Habitat loss and fragmentation were historically most extensive on the least mountainous areas, which were systematically cleared for agriculture. As tourism and other economic growth superseded agriculture in importance, (coastal) development has further reduced the remaining habitat and significantly affected already-limited communal nest-sites (Day et al. 2000). Road casualties occur regularly along coastal road, which bisect iguana habitat.
Lesser Antillean Iguanas are impacted by a range of introduced predators. Predation by both cats and dogs is a large problem. Adult iguanas are known to be killed by guard dogs that run free within fenced properties where iguanas move to feed.
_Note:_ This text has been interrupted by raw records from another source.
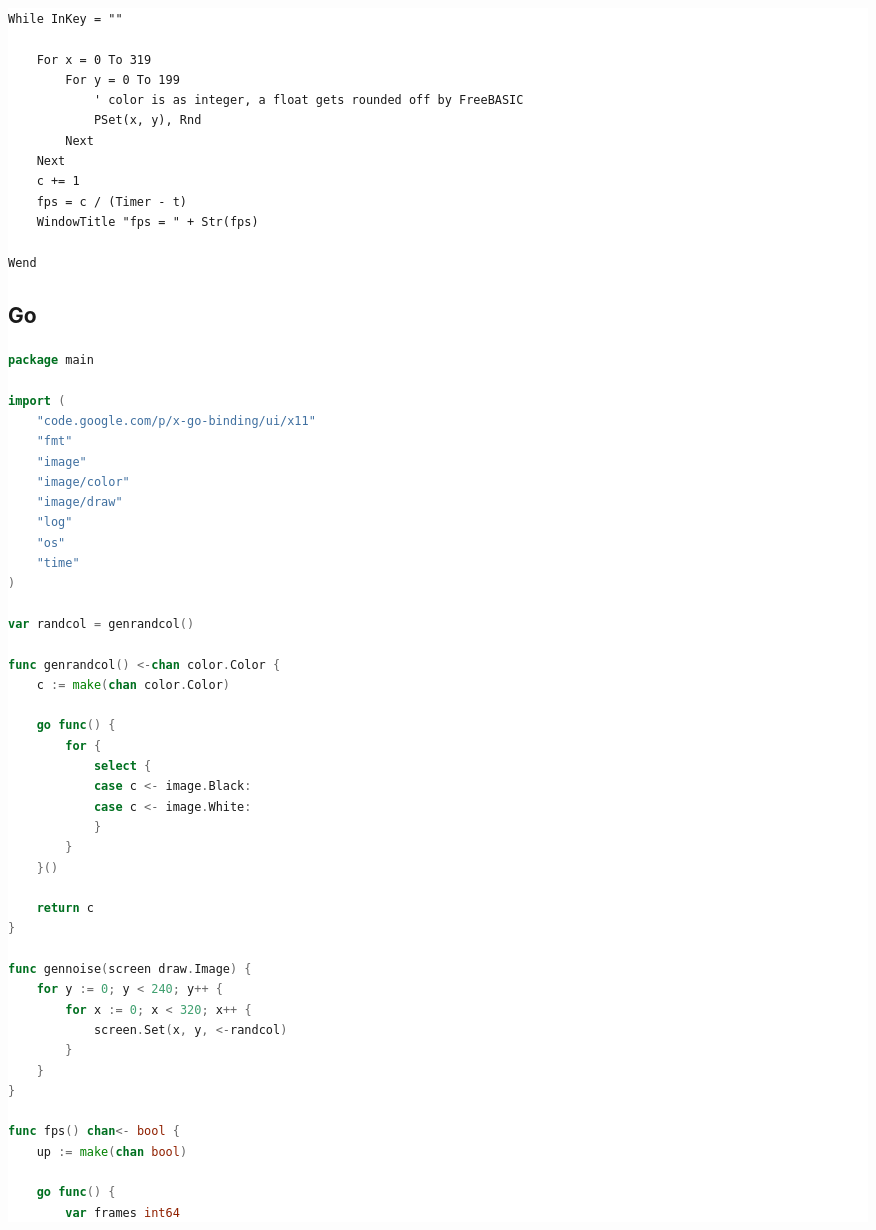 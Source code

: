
 ```freebasic
While InKey = ""

    For x = 0 To 319
        For y = 0 To 199
            ' color is as integer, a float gets rounded off by FreeBASIC
            PSet(x, y), Rnd 
        Next
    Next
    c += 1
    fps = c / (Timer - t)
    WindowTitle "fps = " + Str(fps)

Wend
```



## Go


```go
package main

import (
    "code.google.com/p/x-go-binding/ui/x11"
    "fmt"
    "image"
    "image/color"
    "image/draw"
    "log"
    "os"
    "time"
)

var randcol = genrandcol()

func genrandcol() <-chan color.Color {
    c := make(chan color.Color)

    go func() {
        for {
            select {
            case c <- image.Black:
            case c <- image.White:
            }
        }
    }()

    return c
}

func gennoise(screen draw.Image) {
    for y := 0; y < 240; y++ {
        for x := 0; x < 320; x++ {
            screen.Set(x, y, <-randcol)
        }
    }
}

func fps() chan<- bool {
    up := make(chan bool)

    go func() {
        var frames int64
```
Free-ranging and feral browsing competitors are present on St. Eustatius. Goat and cow populations are particular large and of most concern. Extensively overbrowsing continues to cause a shift in plant species composition and habitat structure. Another threat is the ongoing degradation of natural vegetation attributable to the spread of invasive alien species, most notably the Mexican Creeper (Antigonon sp.), which is unpalatable to both goats and iguanas (Fogarty et al. 2004; Debrot et al. 2013).
Hunting is likely a minor problem, primarily because population densities are so low that it is not worth the effort. Other notable sources of iguana mortalities are starvation (or drowning) in abandoned cisterns and entanglement in fencing.
Displacement through competition and hybridization with the common Green Iguana (Iguana iguana) appears to be the dominant factor in the disappearance of the Lesser Antillean Iguanas in the region. This proces is rapid and subsequent population extirpations have been recorded from several islands in the French West Indies. Sadly a single green iguana female was discovered in early 2016, along with another 6 hybrid iguanas on St. Eustatius since. Hybridization is now considered the main threat for the lesser antillean iguanas existance throughout its natural range. The introduction of green iguanas and hybrids has to be prevented at all costs!
Documented death or endangerment of iguanas in St. Eustatius, April-December 2012 (source: Debrot et al. 2014, Herpetological Review 45(1), p129)
Dogs: 10 death, 1 rescue
Traffic: 3 death, 0 rescue
Cistern: 1 death, 4 rescue
Fencing: 0 death, 6 rescue
Hunting: 2 death, 0 rescue
Unknown: 1 death, 0 rescue
Total incidents of 28 individuals in 2012.